At nearly three inches across, Vande Velden says it's one of the biggest spiders he's ever seen.

"If we come down here, and we're not too noisy, he's always kind of sitting on the dock, like he's trying to catch some sun," said Vande Velden.

Vande Velden says he took a picture about a week and a half ago at his parent's cabin near Lakewood. Since then,

"Yeah, just recently, she had a bunch of babies," he said.

The Department of Natural Resources says dark fishing spiders are appearing across the state.

"In most years, I'll get two or three reports, or I will find one or two myself. This year, I've gotten a few more additional reports than normal. I don't know why that is, perhaps the spider population is up, and perhaps people are just noticing them more," said Linda Williams, DNR Forest Health Specialist.

Williams says the fishing spiders are not poisonous, and are very skiddish around people. The DNR says a fishing spider doesn't spin a web to catch its prey. It uses more of an ambush technique to capture insects, and more.

"They can also walk on water, and they can grab very small fish, very small, not big ones. They can grab tadpoles, and eat them as well," said Williams.

During our visit Monday, the adult fishing spider stayed away. Several inch-long spiderlings scurried around the dock.

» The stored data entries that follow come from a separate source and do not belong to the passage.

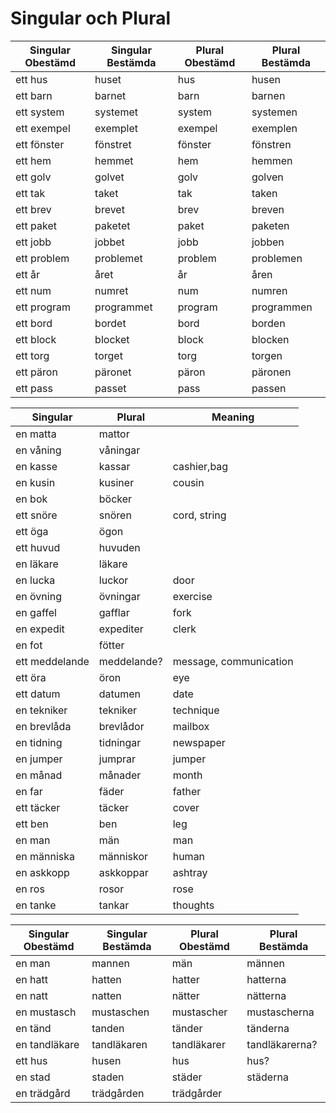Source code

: # Singular och Plural

Singular Obestämd   |  Singular Bestämda    | Plural Obestämd   |   Plural Bestämda
--------------------|-----------------------|-------------------|-------------------
    ett hus         |       huset           |   hus             |   husen
    ett barn        |       barnet          |   barn            |   barnen
    ett system      |       systemet        |   system          |   systemen
    ett exempel     |       exemplet        |   exempel         |   exemplen
    ett fönster     |       fönstret        |   fönster         |   fönstren
    ett hem         |       hemmet          |   hem             |   hemmen
    ett golv        |       golvet          |   golv            |   golven
    ett tak         |       taket           |   tak             |   taken
    ett brev        |       brevet          |   brev            |   breven
    ett paket       |       paketet         |   paket           |   paketen
    ett jobb        |       jobbet          |   jobb            |   jobben
    ett problem     |       problemet       |   problem         |   problemen
    ett år          |       året            |   år              |   åren
    ett num         |       numret          |   num             |   numren
    ett program     |       programmet      |   program         |   programmen
    ett bord        |       bordet          |   bord            |   borden
    ett block       |       blocket         |   block           |   blocken
    ett torg        |       torget          |   torg            |   torgen
    ett päron       |       päronet         |   päron           |   päronen
    ett pass        |       passet          |   pass            |   passen



 Singular       |   Plural      |   Meaning
 ---------------|---------------|-------------
 en matta       |   mattor      |
 en våning      |   våningar    |
 en kasse       |   kassar      | cashier,bag
 en kusin       |   kusiner     | cousin
 en bok         |   böcker      |
 ett snöre      |   snören      | cord,  string
 ett öga        |   ögon        |
 ett huvud      |   huvuden     |
 en läkare      |   läkare      |
 en lucka       |   luckor      |   door
 en övning      |   övningar    | exercise
 en gaffel      |   gafflar     | fork
 en expedit     |   expediter   |   clerk
 en fot         |   fötter      |
 ett meddelande |   meddelande? | message, communication
 ett öra        |   öron        | eye
 ett datum      |   datumen     | date
 en tekniker    |   tekniker    | technique
 en brevlåda    |   brevlådor   | mailbox
 en tidning     |   tidningar   | newspaper
 en jumper      |   jumprar     | jumper
 en månad       |   månader     | month
 en far         |   fäder       | father
 ett täcker     |   täcker      | cover
 ett ben        |   ben         | leg
 en man         |   män         | man
 en människa    |   människor   | human
 en askkopp     |   askkoppar   | ashtray
 en ros         |   rosor       | rose
 en tanke       |   tankar      | thoughts



Singular Obestämd   |  Singular Bestämda    | Plural Obestämd   |   Plural Bestämda
--------------------|-----------------------|-------------------|-------------------
    en man          |   mannen              |   män             |   männen
    en hatt         |   hatten              |   hatter          |   hatterna
    en natt         |   natten              |   nätter          |   nätterna
    en mustasch     |   mustaschen          |   mustascher      |   mustascherna
    en tänd         |   tanden              |   tänder          |   tänderna
    en tandläkare   |   tandläkaren         |   tandläkarer     |   tandläkarerna?
    ett hus         |   husen               |   hus             |   hus?
    en stad         |   staden              |   städer          |   städerna
    en trädgård     |   trädgården          |   trädgårder

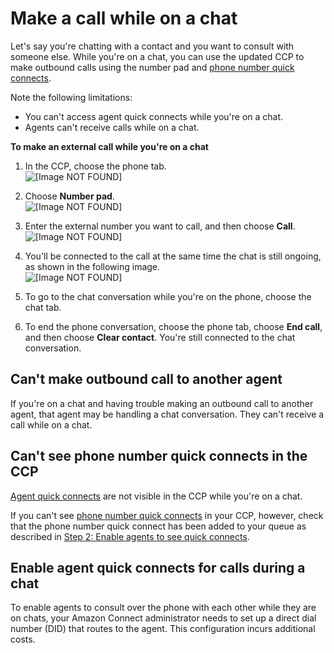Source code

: # Make a call while on a chat<a name="call-and-chat"></a>

Let's say you're chatting with a contact and you want to consult with someone else\. While you're on a chat, you can use the updated CCP to make outbound calls using the number pad and [phone number quick connects](quick-connects.md#external-quick-connect-type)\. 

Note the following limitations:
+ You can't access agent quick connects while you're on a chat\.
+ Agents can't receive calls while on a chat\.

**To make an external call while you're on a chat**

1. In the CCP, choose the phone tab\.  
![\[Image NOT FOUND\]](http://docs.aws.amazon.com/connect/latest/adminguide/images/training-guide-choose-phone-while-on-chat.png)

1. Choose **Number pad**\.  
![\[Image NOT FOUND\]](http://docs.aws.amazon.com/connect/latest/adminguide/images/training-guide-choose-numberpad-while-on-chat.png)

1. Enter the external number you want to call, and then choose **Call**\.  
![\[Image NOT FOUND\]](http://docs.aws.amazon.com/connect/latest/adminguide/images/training-guide-dial-call-while-on-chat.png)

1. You'll be connected to the call at the same time the chat is still ongoing, as shown in the following image\.  
![\[Image NOT FOUND\]](http://docs.aws.amazon.com/connect/latest/adminguide/images/training-guide-connected-call-while-on-chat.png)

1. To go to the chat conversation while you're on the phone, choose the chat tab\. 

1. To end the phone conversation, choose the phone tab, choose **End call**, and then choose **Clear contact**\. You're still connected to the chat conversation\.

## Can't make outbound call to another agent<a name="call-and-chat-troubleshooting1"></a>

If you're on a chat and having trouble making an outbound call to another agent, that agent may be handling a chat conversation\. They can't receive a call while on a chat\. 

## Can't see phone number quick connects in the CCP<a name="call-and-chat-troubleshooting2"></a>

 [Agent quick connects](quick-connects.md#agent-quick-connect-type) are not visible in the CCP while you're on a chat\.

If you can't see [phone number quick connects](quick-connects.md#external-quick-connect-type) in your CCP, however, check that the phone number quick connect has been added to your queue as described in [Step 2: Enable agents to see quick connects](quick-connects.md#step2-enable-agents-to-see-quick-connects)\.

## Enable agent quick connects for calls during a chat<a name="call-and-chat-enable-agent-quick-connects"></a>

To enable agents to consult over the phone with each other while they are on chats, your Amazon Connect administrator needs to set up a direct dial number \(DID\) that routes to the agent\. This configuration incurs additional costs\. 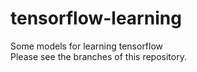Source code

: # tensorflow-learning
Some models for learning tensorflow<br/>
Please see the branches of this repository.<br/>
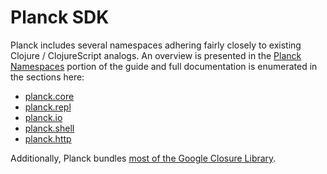 # Planck SDK

Planck includes several namespaces adhering fairly closely to existing 
Clojure / ClojureScript analogs. An overview is presented in the 
[Planck Namespaces](planck-namespaces.html) portion of the guide and
full documentation is enumerated in the sections here:

* [planck.core](planck-core.html)
* [planck.repl](planck-repl.html)
* [planck.io](planck-io.html)
* [planck.shell](planck-shell.html)
* [planck.http](planck-http.html)

Additionally, Planck bundles [most of the Google Closure Library](gcl.html).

And while many people will still fear spiders, Williams says the arachnids play an important role in the area ecology.

Vande Velden agrees.

"We have our friends come down here occasionally, and they're scared to death of them. But once you get used to them living down here, they're kind of like your dockside friends, If you're brave enough anyway," said Vande Velden.

The spiders will start to hibernate in a couple of months. The Vande Velden's say they expect they the spiders to be back in May.